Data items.
· · · · ·

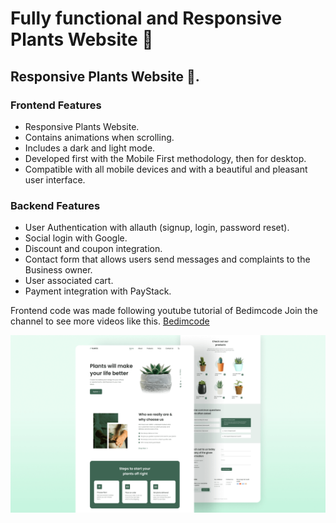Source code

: # Fully functional and Responsive Plants Website 🎍 

## Responsive Plants Website 🎍.

### Frontend Features

- Responsive Plants Website.
- Contains animations when scrolling.
- Includes a dark and light mode.
- Developed first with the Mobile First methodology, then for desktop.
- Compatible with all mobile devices and with a beautiful and pleasant user interface.

### Backend Features

- User Authentication with allauth (signup, login, password reset).
- Social login with Google.
- Discount and coupon integration.
- Contact form that allows users send messages and complaints to the Business owner.
- User associated cart.
- Payment integration with PayStack.

Frontend code was made following youtube tutorial of Bedimcode
Join the channel to see more videos like this. [Bedimcode](https://www.youtube.com/c/Bedimcode)

![plants website](/preview.png)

· · · · ·

Only the lines from the one that contains "Join the channel" to the end of the entries above should be given again, exactly and in full.

Join the channel to see more videos like this. [Bedimcode](https://www.youtube.com/c/Bedimcode)

![plants website](/preview.png)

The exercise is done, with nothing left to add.